Tips for Opening a Riding School

Tips for Opening a Riding School from North Carolina Lifestyle Blogger Adventures of Frugal Mom

Do you love horseback riding and want to pass that love on to others? Perhaps you’ve entertained the idea of starting your own riding school. While many factors to consider, it can be a very rewarding adventure. Here are a few tips to help you get started.

Find a Facility and Equipment

If you don’t already have a barn and space, you’ll need to find an appropriate facility to offer lessons. You’ll need to have arenas for practicing, which can either be covered or uncovered (or you may have both). You’ll also need horse jump equipment, equipment to take care of the horses, and (of course) a reliable group of horses.
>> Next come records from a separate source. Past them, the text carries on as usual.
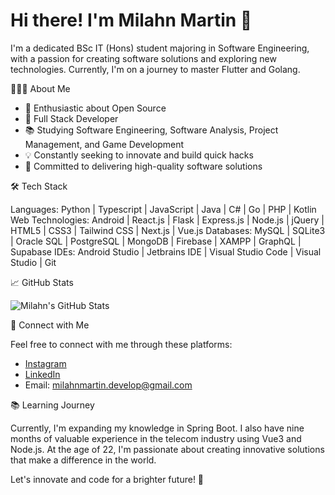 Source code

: # Hi there! I'm Milahn Martin 👋

I'm a dedicated BSc IT (Hons) student majoring in Software Engineering, with a passion for creating software solutions and exploring new technologies. Currently, I'm on a journey to master Flutter and Golang.

👨🏻‍💻 About Me

- 🌱 Enthusiastic about Open Source
- 🚀 Full Stack Developer
- 📚 Studying Software Engineering, Software Analysis, Project Management, and Game Development
- 💡 Constantly seeking to innovate and build quick hacks
- 🎯 Committed to delivering high-quality software solutions

🛠️ Tech Stack

Languages: Python | Typescript | JavaScript | Java | C# | Go | PHP | Kotlin
Web Technologies: Android | React.js | Flask | Express.js | Node.js | jQuery | HTML5 | CSS3 | Tailwind CSS | Next.js | Vue.js
Databases: MySQL | SQLite3 | Oracle SQL | PostgreSQL | MongoDB | Firebase | XAMPP | GraphQL | Supabase
IDEs: Android Studio | Jetbrains IDE | Visual Studio Code | Visual Studio | Git

📈 GitHub Stats

![Milahn's GitHub Stats](https://github-readme-stats.vercel.app/api?username=milahnmartin&show_icons=true&theme=default)

🤝 Connect with Me

Feel free to connect with me through these platforms:

- [Instagram](https://www.instagram.com/milahnmartin/)
- [LinkedIn](https://www.linkedin.com/in/milahn-martin-376416203/)
- Email: milahnmartin.develop@gmail.com

📚 Learning Journey

Currently, I'm expanding my knowledge in Spring Boot. I also have nine months of valuable experience in the telecom industry using Vue3 and Node.js. At the age of 22, I'm passionate about creating innovative solutions that make a difference in the world.

Let's innovate and code for a brighter future! 🌟
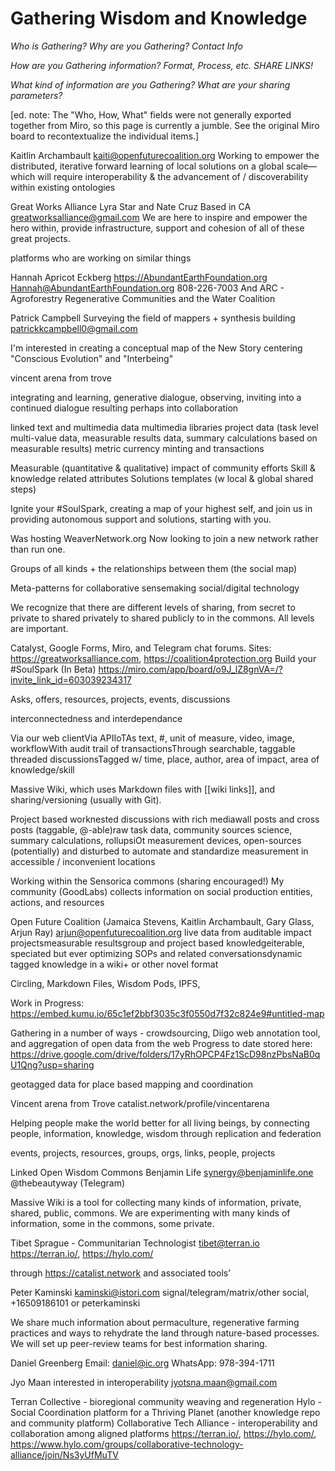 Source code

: # Gathering Wisdom and Knowledge

_Who is Gathering? Why are you Gathering? Contact Info_

_How are you Gathering information? Format, Process, etc. SHARE LINKS!_

_What kind of information are you  Gathering? What are your sharing parameters?_

[ed. note: The "Who, How, What" fields were not generally exported together from Miro, so this page is currently a jumble. See the original Miro board to recontextualize the individual items.]

Kaitlin Archambault <kaiti@openfuturecoalition.org>   Working to empower the distributed, iterative forward learning of local solutions on a global scale—which will require interoperability & the advancement of / discoverability within existing ontologies

Great Works Alliance Lyra Star and Nate Cruz Based in CA <greatworksalliance@gmail.com> We are here to inspire and empower the hero within, provide infrastructure, support and cohesion of all of these great projects.

platforms who are working on similar things

Hannah Apricot Eckberg     <https://AbundantEarthFoundation.org>   <Hannah@AbundantEarthFoundation.org> 808-226-7003 And ARC - Agroforestry Regenerative Communities and the Water Coalition  

Patrick Campbell Surveying the field of mappers + synthesis building <patrickkcampbell0@gmail.com>

I'm interested in creating a conceptual map of the New Story centering "Conscious Evolution" and "Interbeing"

vincent arena from trove   

integrating and learning, generative dialogue, observing, inviting into a continued dialogue resulting perhaps into collaboration

linked text and multimedia data multimedia libraries project data (task level multi-value data, measurable results data, summary calculations based on measurable results) metric currency minting and transactions 

Measurable (quantitative & qualitative) impact of community efforts Skill & knowledge related attributes Solutions templates (w local & global shared steps)

Ignite your #SoulSpark, creating  a map of your highest self, and join us in providing autonomous support and solutions, starting with you.

Was hosting WeaverNetwork.org  Now looking to join a new network rather than run one. 

Groups of all kinds + the relationships between them (the social map)

Meta-patterns for collaborative sensemaking social/digital technology

We recognize that there are different levels of sharing, from secret to private to shared privately to shared publicly to in the commons.  All levels are important.

Catalyst, Google Forms, Miro, and Telegram chat forums. Sites:  <https://greatworksalliance.com>, <https://coalition4protection.org> Build your #SoulSpark (In Beta) <https://miro.com/app/board/o9J_lZ8gnVA=/?invite_link_id=603039234317>

Asks, offers, resources, projects, events, discussions

interconnectedness and interdependance

Via our web clientVia APIIoTAs text, #, unit of measure, video, image, workflowWith audit trail of transactionsThrough searchable, taggable threaded discussionsTagged w/ time, place, author, area of impact, area of knowledge/skill

Massive Wiki, which uses Markdown files with [[wiki links]], and sharing/versioning (usually with Git).

Project based worknested discussions with rich mediawall posts and cross posts (taggable, @-able)raw task data, community sources science, summary calculations, rollupsiOt measurement devices, open-sources (potentially) and disturbed to automate and standardize measurement in accessible / inconvenient locations

Working within the Sensorica commons (sharing encouraged!) My community (GoodLabs) collects information on social production entities, actions, and resources

Open Future Coalition (Jamaica Stevens, Kaitlin Archambault, Gary Glass, Arjun Ray)   arjun@openfuturecoalition.org   live data from auditable impact projectsmeasurable resultsgroup and project based knowledgeiterable, speciated but ever optimizing SOPs and related conversationsdynamic tagged knowledge in a wiki+ or other novel format

Circling, Markdown Files, Wisdom Pods, IPFS,

Work in Progress:   <https://embed.kumu.io/65c1ef2bbf3035c3f0550d7f32c824e9#untitled-map>

Gathering in a number of ways - crowdsourcing, Diigo web annotation tool, and aggregation of open data from the web Progress to date stored here: <https://drive.google.com/drive/folders/17yRhOPCP4Fz1ScD98nzPbsNaB0qU1Qng?usp=sharing>

geotagged data for place based mapping and coordination

Vincent arena from Trove catalist.network/profile/vincentarena

Helping people make the world better for all living beings, by connecting people, information, knowledge, wisdom through replication and federation

events, projects, resources, groups, orgs, links, people, projects

Linked Open Wisdom Commons Benjamin Life synergy@benjaminlife.one @thebeautyway (Telegram)

Massive Wiki is a tool for collecting many kinds of information, private, shared, public, commons.  We are experimenting with many kinds of information, some in the commons, some private.

Tibet Sprague - Communitarian Technologist   <tibet@terran.io> <https://terran.io/>, <https://hylo.com/> 

through <https://catalist.network> and associated tools’

Peter Kaminski <kaminski@istori.com> signal/telegram/matrix/other social, +16509186101 or peterkaminski

We share much information about permaculture, regenerative farming practices and ways to rehydrate the land through nature-based processes.   We will set up peer-review teams for best information sharing. 

Daniel Greenberg Email: <daniel@ic.org>  WhatsApp: 978-394-1711

Jyo Maan interested in interoperability  <jyotsna.maan@gmail.com>

Terran Collective - bioregional community weaving and regeneration   Hylo - Social Coordination  platform for a Thriving Planet (another knowledge repo and community platform)   Collaborative Tech Alliance - interoperability and collaboration among aligned platforms <https://terran.io/>, <https://hylo.com/>, <https://www.hylo.com/groups/collaborative-technology-alliance/join/Ns3yUfMuTV>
On top of all that, you will need a place to store all the equipment and the feed for your herd of horses. I highly recommend looking into metal buildings for this type of storage.

Hire Experienced Staff

You’re likely not going to be the only one providing lessons and taking care of the horses. You’ll want plenty of experienced hands to help, such as a barn manager, riding instructors, and caretakers.

Figure Out What You Want to Offer

It’s not just about giving lessons. You’ll need to figure out if you want to provide lessons for adults or children, what types of classes you want to offer, and how long you want them to be. You’ll also need to figure out if you want to offer boarding services to clients with their own horses. Offering more options allows you to cater to more clients, but you need to make sure that you can handle everything that you say you’ll provide.

Set Your Pricing

You can charge what you want, but you should price competitively. You don’t want to charge significantly more than others in the area, but you also don’t want to undersell yourself and barely scrape by each month. To figure out what you should charge, research other riding facilities in the area. Give them a call directly to inquire about their pricing. You can also consider offering incentives to jumpstart your business, such as new client discounts or discounts for referrals.

Get Your Name Out There

As with any other business, advertising is essential. You can go the old-fashioned route and advertise at tack stores, feed shops, showgrounds, and your local newspaper. You can also take your advertising efforts digital. Create a website and optimize it. Consider setting up social media accounts as well and updating them regularly.   

Turning your dream of teaching others to ride into reality takes a lot of hard work and dedication. With proper planning and the right team, you’re sure to attract clients and pass along your love of riding.